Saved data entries

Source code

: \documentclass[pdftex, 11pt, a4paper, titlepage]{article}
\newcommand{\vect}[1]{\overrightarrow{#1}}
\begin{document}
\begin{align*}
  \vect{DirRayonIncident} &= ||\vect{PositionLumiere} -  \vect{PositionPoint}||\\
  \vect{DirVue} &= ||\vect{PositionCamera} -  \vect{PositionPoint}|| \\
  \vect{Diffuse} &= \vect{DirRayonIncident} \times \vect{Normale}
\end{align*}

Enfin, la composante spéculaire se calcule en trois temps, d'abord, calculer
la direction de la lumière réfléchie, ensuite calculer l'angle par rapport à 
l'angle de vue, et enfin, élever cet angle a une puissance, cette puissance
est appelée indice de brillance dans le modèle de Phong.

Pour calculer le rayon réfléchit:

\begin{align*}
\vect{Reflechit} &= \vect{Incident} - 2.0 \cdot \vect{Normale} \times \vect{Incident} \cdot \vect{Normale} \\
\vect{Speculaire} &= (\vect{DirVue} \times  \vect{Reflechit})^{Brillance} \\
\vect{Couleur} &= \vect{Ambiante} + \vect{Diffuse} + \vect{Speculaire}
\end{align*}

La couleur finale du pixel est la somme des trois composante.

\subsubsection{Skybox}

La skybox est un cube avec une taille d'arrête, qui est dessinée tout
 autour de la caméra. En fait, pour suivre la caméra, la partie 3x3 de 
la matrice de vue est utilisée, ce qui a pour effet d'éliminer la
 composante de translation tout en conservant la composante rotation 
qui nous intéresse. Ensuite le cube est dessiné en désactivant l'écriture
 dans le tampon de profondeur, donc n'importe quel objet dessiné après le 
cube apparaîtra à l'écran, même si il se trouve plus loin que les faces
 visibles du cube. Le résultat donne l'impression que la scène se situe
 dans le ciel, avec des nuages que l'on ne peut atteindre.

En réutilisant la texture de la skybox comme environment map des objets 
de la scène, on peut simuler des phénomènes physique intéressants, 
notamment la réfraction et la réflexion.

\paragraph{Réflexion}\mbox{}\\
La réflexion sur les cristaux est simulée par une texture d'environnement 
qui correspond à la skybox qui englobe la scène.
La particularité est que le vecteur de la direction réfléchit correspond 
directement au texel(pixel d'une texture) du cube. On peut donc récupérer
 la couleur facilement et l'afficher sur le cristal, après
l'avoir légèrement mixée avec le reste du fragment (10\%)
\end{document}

* * *

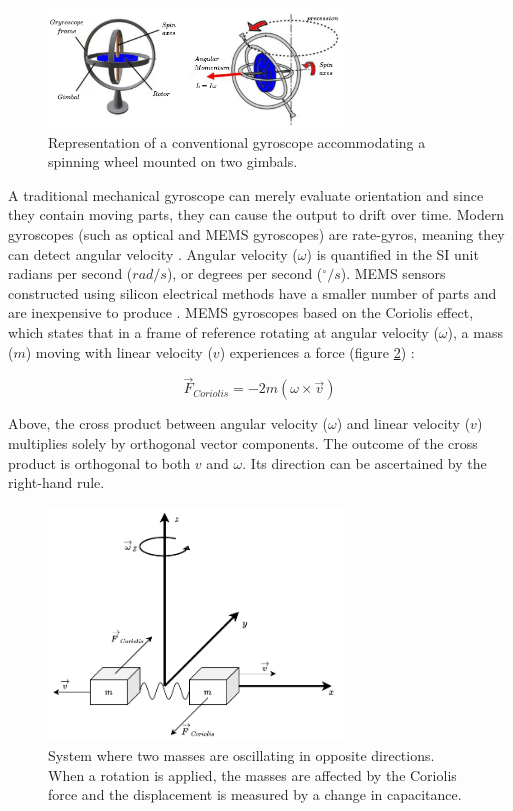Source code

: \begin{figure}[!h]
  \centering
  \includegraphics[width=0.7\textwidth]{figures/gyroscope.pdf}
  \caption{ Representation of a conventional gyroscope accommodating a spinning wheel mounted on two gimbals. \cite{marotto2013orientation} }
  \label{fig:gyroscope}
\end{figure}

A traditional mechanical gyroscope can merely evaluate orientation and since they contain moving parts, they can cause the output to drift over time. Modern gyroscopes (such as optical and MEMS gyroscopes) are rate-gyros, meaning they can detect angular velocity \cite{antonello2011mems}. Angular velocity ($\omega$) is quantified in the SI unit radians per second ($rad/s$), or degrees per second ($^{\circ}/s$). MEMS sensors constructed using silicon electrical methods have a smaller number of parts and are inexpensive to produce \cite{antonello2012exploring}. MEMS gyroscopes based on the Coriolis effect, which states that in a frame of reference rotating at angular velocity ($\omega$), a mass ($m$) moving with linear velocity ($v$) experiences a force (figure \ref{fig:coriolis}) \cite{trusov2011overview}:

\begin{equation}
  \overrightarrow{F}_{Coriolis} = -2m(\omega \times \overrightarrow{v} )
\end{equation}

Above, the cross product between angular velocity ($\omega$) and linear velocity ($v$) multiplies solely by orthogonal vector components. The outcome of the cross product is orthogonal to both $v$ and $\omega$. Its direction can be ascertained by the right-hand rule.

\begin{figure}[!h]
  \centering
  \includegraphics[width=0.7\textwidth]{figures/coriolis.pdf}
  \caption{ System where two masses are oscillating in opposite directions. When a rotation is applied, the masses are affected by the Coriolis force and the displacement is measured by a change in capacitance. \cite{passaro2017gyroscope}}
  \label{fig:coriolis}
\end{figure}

--

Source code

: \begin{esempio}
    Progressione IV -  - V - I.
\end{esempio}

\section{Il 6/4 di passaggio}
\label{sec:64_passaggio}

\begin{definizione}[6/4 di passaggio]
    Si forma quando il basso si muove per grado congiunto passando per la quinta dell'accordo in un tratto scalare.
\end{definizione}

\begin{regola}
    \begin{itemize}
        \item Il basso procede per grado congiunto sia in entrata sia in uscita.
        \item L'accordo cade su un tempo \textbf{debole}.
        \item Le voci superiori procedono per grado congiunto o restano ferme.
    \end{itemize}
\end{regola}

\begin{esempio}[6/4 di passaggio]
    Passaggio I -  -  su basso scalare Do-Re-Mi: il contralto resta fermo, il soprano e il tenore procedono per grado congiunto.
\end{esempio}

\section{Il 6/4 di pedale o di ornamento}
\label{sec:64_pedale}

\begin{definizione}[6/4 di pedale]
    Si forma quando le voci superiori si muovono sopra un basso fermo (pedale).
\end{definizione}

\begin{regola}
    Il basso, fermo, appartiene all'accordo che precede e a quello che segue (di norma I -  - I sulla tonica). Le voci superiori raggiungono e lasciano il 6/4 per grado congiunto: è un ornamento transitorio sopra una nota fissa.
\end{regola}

**Task**
Where a line of the records includes "textwidth", copy it.

**Task answer**
  \includegraphics[width=0.7\textwidth]{figures/gyroscope.pdf}
  \includegraphics[width=0.7\textwidth]{figures/coriolis.pdf}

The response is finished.